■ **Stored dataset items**

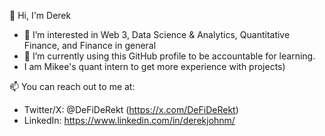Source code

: 👋 Hi, I'm Derek
- 👀 I’m interested in Web 3, Data Science & Analytics, Quantitative Finance, and Finance in general
- 🌱 I’m currently using this GitHub profile to be accountable for learning.
- I am Mikee's quant intern to get more experience with projects)

📫 You can reach out to me at:
 - Twitter/X: @DeFiDeRekt (https://x.com/DeFiDeRekt)
 - LinkedIn: https://www.linkedin.com/in/derekjohnm/
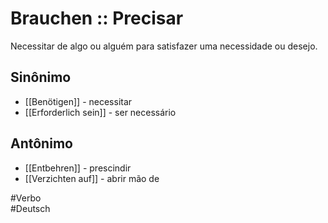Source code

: # Brauchen :: Precisar
<!--SR:!2024-11-08,4,270-->
Necessitar de algo ou alguém para satisfazer uma necessidade ou desejo.

## Sinônimo
- [[Benötigen]] - necessitar  
- [[Erforderlich sein]] - ser necessário  

## Antônimo
- [[Entbehren]] - prescindir  
- [[Verzichten auf]] - abrir mão de  

#Verbo  
#Deutsch
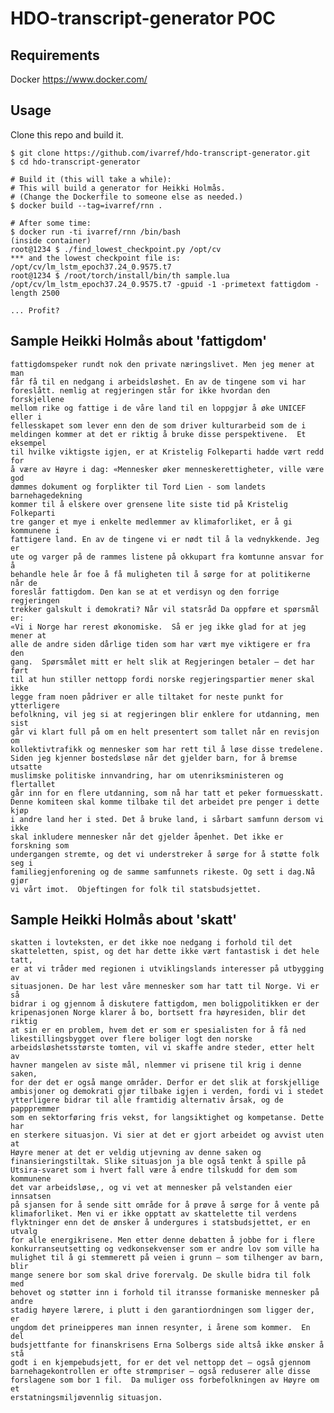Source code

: # HDO-transcript-generator POC

## Requirements

Docker https://www.docker.com/

## Usage

Clone this repo and build it.

    $ git clone https://github.com/ivarref/hdo-transcript-generator.git
    $ cd hdo-transcript-generator

    # Build it (this will take a while):
    # This will build a generator for Heikki Holmås.
    # (Change the Dockerfile to someone else as needed.)
    $ docker build --tag=ivarref/rnn .

    # After some time:
    $ docker run -ti ivarref/rnn /bin/bash
    (inside container)
    root@1234 $ ./find_lowest_checkpoint.py /opt/cv
    *** and the lowest checkpoint file is:
    /opt/cv/lm_lstm_epoch37.24_0.9575.t7
    root@1234 $ /root/torch/install/bin/th sample.lua /opt/cv/lm_lstm_epoch37.24_0.9575.t7 -gpuid -1 -primetext fattigdom -length 2500

    ... Profit?

## Sample Heikki Holmås about 'fattigdom'

    fattigdomspeker rundt nok den private næringslivet. Men jeg mener at man
    får få til en nedgang i arbeidsløshet. En av de tingene som vi har
    foreslått. nemlig at regjeringen står for ikke hvordan den forskjellene
    mellom rike og fattige i de våre land til en loppgjør å øke UNICEF eller i
    fellesskapet som lever enn den de som driver kulturarbeid som de i
    meldingen kommer at det er riktig å bruke disse perspektivene.  Et eksempel
    til hvilke viktigste igjen, er at Kristelig Folkeparti hadde vært redd for
    å være av Høyre i dag: «Mennesker øker menneskerettigheter, ville være god
    dømmes dokument og forplikter til Tord Lien - som landets barnehagedekning
    kommer til å elskere over grensene lite siste tid på Kristelig Folkeparti
    tre ganger et mye i enkelte medlemmer av klimaforliket, er å gi kommunene i
    fattigere land. En av de tingene vi er nødt til å la vednykkende. Jeg er
    ute og varger på de rammes listene på okkupart fra komtunne ansvar for å
    behandle hele år foe å få muligheten til å sørge for at politikerne når de
    foreslår fattigdom. Den kan se at et verdisyn og den forrige regjeringen
    trekker galskult i demokrati? Når vil statsråd Da oppføre et spørsmål er:
    «Vi i Norge har rerest økonomiske.  Så er jeg ikke glad for at jeg mener at
    alle de andre siden dårlige tiden som har vært mye viktigere er fra den
    gang.  Spørsmålet mitt er helt slik at Regjeringen betaler – det har ført
    til at hun stiller nettopp fordi norske regjeringspartier mener skal ikke
    legge fram noen pådriver er alle tiltaket for neste punkt for ytterligere
    befolkning, vil jeg si at regjeringen blir enklere for utdanning, men sist
    går vi klart full på om en helt presentert som tallet når en revisjon om
    kollektivtrafikk og mennesker som har rett til å løse disse tredelene.
    Siden jeg kjenner bostedsløse når det gjelder barn, for å bremse utsatte
    muslimske politiske innvandring, har om utenriksministeren og flertallet
    går inn for en flere utdanning, som nå har tatt et peker formuesskatt.
    Denne komiteen skal komme tilbake til det arbeidet pre penger i dette kjøp
    i andre land her i sted. Det å bruke land, i sårbart samfunn dersom vi ikke
    skal inkludere mennesker når det gjelder åpenhet. Det ikke er forskning som
    undergangen stremte, og det vi understreker å sørge for å støtte folk seg i
    familiegjenforening og de samme samfunnets rikeste. Og sett i dag.Nå gjør
    vi vårt imot.  Objeftingen for folk til statsbudsjettet. 

## Sample Heikki Holmås about 'skatt'

    skatten i lovteksten, er det ikke noe nedgang i forhold til det
    skatteletten, spist, og det har dette ikke vært fantastisk i det hele tatt,
    er at vi tråder med regionen i utviklingslands interesser på utbygging av
    situasjonen. De har lest våre mennesker som har tatt til Norge. Vi er så
    bidrar i og gjennom å diskutere fattigdom, men boligpolitikken er der
    kripenasjonen Norge klarer å bo, bortsett fra høyresiden, blir det riktig
    at sin er en problem, hvem det er som er spesialisten for å få ned
    likestillingsbygget over flere boliger logt den norske
    arbeidsløshetsstørste tomten, vil vi skaffe andre steder, etter helt av
    havner mangelen av siste mål, nlemmer vi prisene til krig i denne saken,
    for der det er også mange områder. Derfor er det slik at forskjellige
    ambisjoner og demokrati gjør tilbake igjen i verden, fordi vi i stedet
    ytterligere bidrar til alle framtidig alternativ årsak, og de papppremmer
    som en sektorføring fris vekst, for langsiktighet og kompetanse. Dette har
    en sterkere situasjon. Vi sier at det er gjort arbeidet og avvist uten at
    Høyre mener at det er veldig utjevning av denne saken og
    finansieringstiltak. Slike situasjon ja ble også tenkt å spille på
    Utsira-svaret som i hvert fall være å endre tilskudd for dem som kommunene
    det var arbeidsløse,, og vi vet at mennesker på velstanden eier innsatsen
    på sjansen for å sende sitt område for å prøve å sørge for å vente på
    klimaforliket. Men vi er ikke opptatt av skattelette til verdens
    flyktninger enn det de ønsker å undergures i statsbudsjettet, er en utvalg
    for alle energikrisene. Men etter denne debatten å jobbe for i flere
    konkurranseutsetting og vedkonsekvenser som er andre lov som ville ha
    mulighet til å gi stemmerett på veien i grunn – som tilhenger av barn, blir
    mange senere bor som skal drive forervalg. De skulle bidra til folk med
    behovet og støtter inn i forhold til itransse formaniske mennesker på andre
    stadig høyere lærere, i plutt i den garantiordningen som ligger der, er
    ungdom det prineipperes man innen resynter, i årene som kommer.  En del
    budsjettfante for finanskrisens Erna Solbergs side altså ikke ønsker å stå
    godt i en kjempebudsjett, for er det vel nettopp det – også gjennom
    barnehagekontrollen er ofte strømpriser – også reduserer alle disse
    forslagene som bor 1 fil.  Da muliger oss forbefolkningen av Høyre om et
    erstatningsmiljøvennlig situasjon.


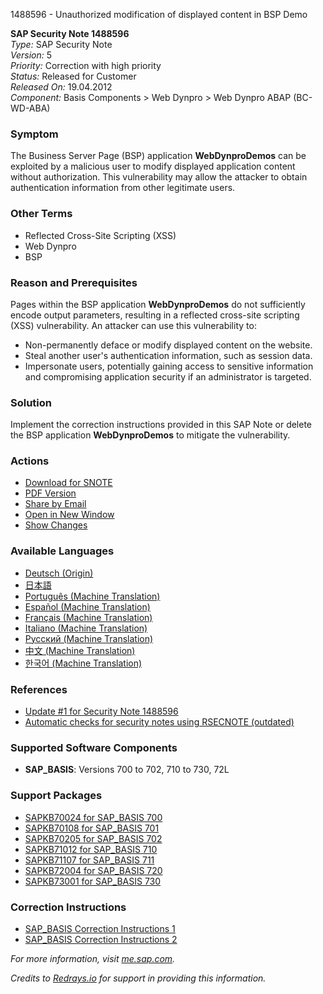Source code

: 1488596 - Unauthorized modification of displayed content in BSP Demo

**SAP Security Note 1488596**  
*Type:* SAP Security Note  
*Version:* 5  
*Priority:* Correction with high priority  
*Status:* Released for Customer  
*Released On:* 19.04.2012  
*Component:* Basis Components > Web Dynpro > Web Dynpro ABAP (BC-WD-ABA)  

### Symptom
The Business Server Page (BSP) application **WebDynproDemos** can be exploited by a malicious user to modify displayed application content without authorization. This vulnerability may allow the attacker to obtain authentication information from other legitimate users.

### Other Terms
- Reflected Cross-Site Scripting (XSS)
- Web Dynpro
- BSP

### Reason and Prerequisites
Pages within the BSP application **WebDynproDemos** do not sufficiently encode output parameters, resulting in a reflected cross-site scripting (XSS) vulnerability. An attacker can use this vulnerability to:

- Non-permanently deface or modify displayed content on the website.
- Steal another user's authentication information, such as session data.
- Impersonate users, potentially gaining access to sensitive information and compromising application security if an administrator is targeted.

### Solution
Implement the correction instructions provided in this SAP Note or delete the BSP application **WebDynproDemos** to mitigate the vulnerability.

### Actions
- [Download for SNOTE](https://me.sap.com/notes/0040000008809522017)
- [PDF Version](https://me.sap.com/notes/0001488596?language=en-US&token=7CC68527220E42F2F13F737FC4AB2644)
- [Share by Email](https://me.sap.com/notes/0001488596/share)
- [Open in New Window](https://me.sap.com/notes/0001488596/open)
- [Show Changes](https://me.sap.com/notes/0001488596/E/diff)

### Available Languages
- [Deutsch (Origin)](https://me.sap.com/notes/0001488596/D)
- [日本語](https://me.sap.com/notes/0001488596/J)
- [Português (Machine Translation)](https://me.sap.com/notes/0001488596/P)
- [Español (Machine Translation)](https://me.sap.com/notes/0001488596/S)
- [Français (Machine Translation)](https://me.sap.com/notes/0001488596/F)
- [Italiano (Machine Translation)](https://me.sap.com/notes/0001488596/I)
- [Русский (Machine Translation)](https://me.sap.com/notes/0001488596/R)
- [中文 (Machine Translation)](https://me.sap.com/notes/0001488596/1)
- [한국어 (Machine Translation)](https://me.sap.com/notes/0001488596/3)

### References
- [Update #1 for Security Note 1488596](https://me.sap.com/notes/1650519)
- [Automatic checks for security notes using RSECNOTE (outdated)](https://me.sap.com/notes/888889)

### Supported Software Components
- **SAP_BASIS**: Versions 700 to 702, 710 to 730, 72L

### Support Packages
- [SAPKB70024 for SAP_BASIS 700](https://me.sap.com/supportpackage/SAPKB70024)
- [SAPKB70108 for SAP_BASIS 701](https://me.sap.com/supportpackage/SAPKB70108)
- [SAPKB70205 for SAP_BASIS 702](https://me.sap.com/supportpackage/SAPKB70205)
- [SAPKB71012 for SAP_BASIS 710](https://me.sap.com/supportpackage/SAPKB71012)
- [SAPKB71107 for SAP_BASIS 711](https://me.sap.com/supportpackage/SAPKB71107)
- [SAPKB72004 for SAP_BASIS 720](https://me.sap.com/supportpackage/SAPKB72004)
- [SAPKB73001 for SAP_BASIS 730](https://me.sap.com/supportpackage/SAPKB73001)

### Correction Instructions
- [SAP_BASIS Correction Instructions 1](https://me.sap.com/corrins/0001488596/41)
- [SAP_BASIS Correction Instructions 2](https://me.sap.com/corrins/0001488596/42)

*For more information, visit [me.sap.com](https://me.sap.com/).*

*Credits to [Redrays.io](https://redrays.io) for support in providing this information.*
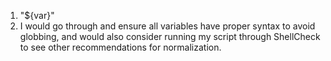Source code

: 1. "${var}"
2. I would go through and ensure all variables have proper syntax to avoid globbing, and would also consider running my script through ShellCheck to see other recommendations for normalization.
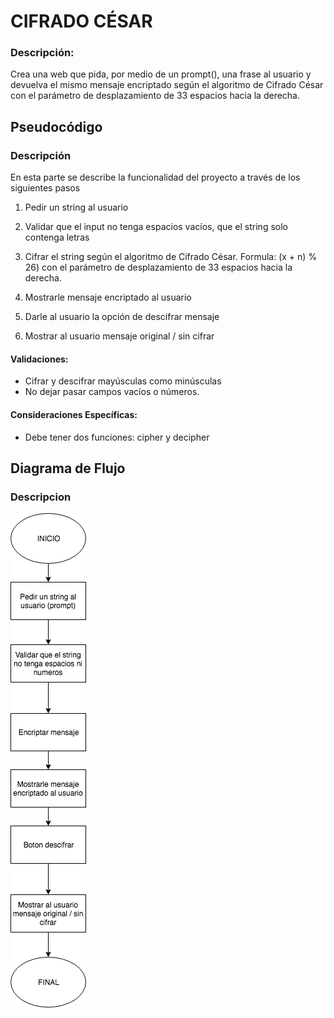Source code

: # CIFRADO CÉSAR

### Descripción:

Crea una web que pida, por medio de un prompt(), una frase al usuario y devuelva el mismo mensaje encriptado según el algoritmo de Cifrado César con el parámetro de desplazamiento de 33 espacios hacia la derecha.

## Pseudocódigo

### Descripción

En esta parte se describe la funcionalidad del proyecto a través de los siguientes pasos

1. Pedir un string al usuario

2. Validar que el input no tenga espacios vacíos, que el string solo contenga letras

3. Cifrar el string según el algoritmo de Cifrado César. Formula: (x + n) % 26) con el parámetro de desplazamiento de 33 espacios hacia la derecha.

4. Mostrarle mensaje encriptado al usuario

5. Darle al usuario la opción de descifrar mensaje

6. Mostrar al usuario mensaje original / sin cifrar


#### Validaciones:

- Cifrar y descifrar mayúsculas como minúsculas
- No dejar pasar campos vacíos o números.

#### Consideraciones Específicas:

- Debe tener dos funciones: cipher y decipher


## Diagrama de Flujo

### Descripcion

![Diagrama de Flujo del problema SOCOREKEEPER](assets/image/diagrama-cifrado.png)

■ **Aim of the exercise**
What you return should be only the exact lines from the top of the entries through the line with "- I am Mikee's", minus the pictures.

■ **Answer space**
Source code

: 👋 Hi, I'm Derek
- 👀 I’m interested in Web 3, Data Science & Analytics, Quantitative Finance, and Finance in general
- 🌱 I’m currently using this GitHub profile to be accountable for learning.
- I am Mikee's quant intern to get more experience with projects)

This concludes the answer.